**Exercise brief**:
Without any pictures, print exactly the lines that run from the start of the data through the line containing "El mismo de".

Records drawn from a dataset
= Beginning of Section =
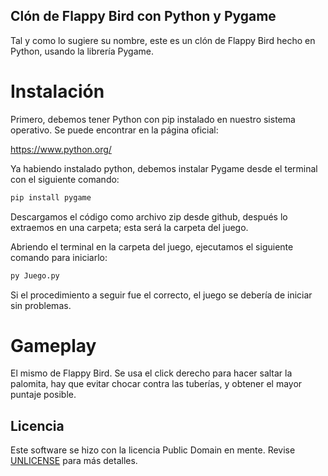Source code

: ## Clón de Flappy Bird con Python y Pygame

Tal y como lo sugiere su nombre, este es un clón de Flappy Bird hecho en Python, usando la librería Pygame.

# Instalación

Primero, debemos tener Python con pip instalado en nuestro sistema operativo. Se puede encontrar en la página oficial:

https://www.python.org/

Ya habiendo instalado python, debemos instalar Pygame desde el terminal con el siguiente comando:

```bash
pip install pygame
```

Descargamos el código como archivo zip desde github, después lo extraemos en una carpeta; esta será la carpeta del juego.

Abriendo el terminal en la carpeta del juego, ejecutamos el siguiente comando para iniciarlo:

```bash
py Juego.py
```

Si el procedimiento a seguir fue el correcto, el juego se debería de iniciar sin problemas.

# Gameplay

El mismo de Flappy Bird. Se usa el click derecho para hacer saltar la palomita, hay que evitar chocar contra las tuberías, y
obtener el mayor puntaje posible.


## Licencia

Este software se hizo con la licencia Public Domain en mente. Revise [UNLICENSE](https://unlicense.org/) para más detalles.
= End of Section =
**Task answer**:
Source code

: ## Clón de Flappy Bird con Python y Pygame

Tal y como lo sugiere su nombre, este es un clón de Flappy Bird hecho en Python, usando la librería Pygame.

# Instalación

Primero, debemos tener Python con pip instalado en nuestro sistema operativo. Se puede encontrar en la página oficial:

https://www.python.org/

Ya habiendo instalado python, debemos instalar Pygame desde el terminal con el siguiente comando:

```bash
pip install pygame
```

Descargamos el código como archivo zip desde github, después lo extraemos en una carpeta; esta será la carpeta del juego.

Abriendo el terminal en la carpeta del juego, ejecutamos el siguiente comando para iniciarlo:

```bash
py Juego.py
```

Si el procedimiento a seguir fue el correcto, el juego se debería de iniciar sin problemas.

# Gameplay

El mismo de Flappy Bird. Se usa el click derecho para hacer saltar la palomita, hay que evitar chocar contra las tuberías, y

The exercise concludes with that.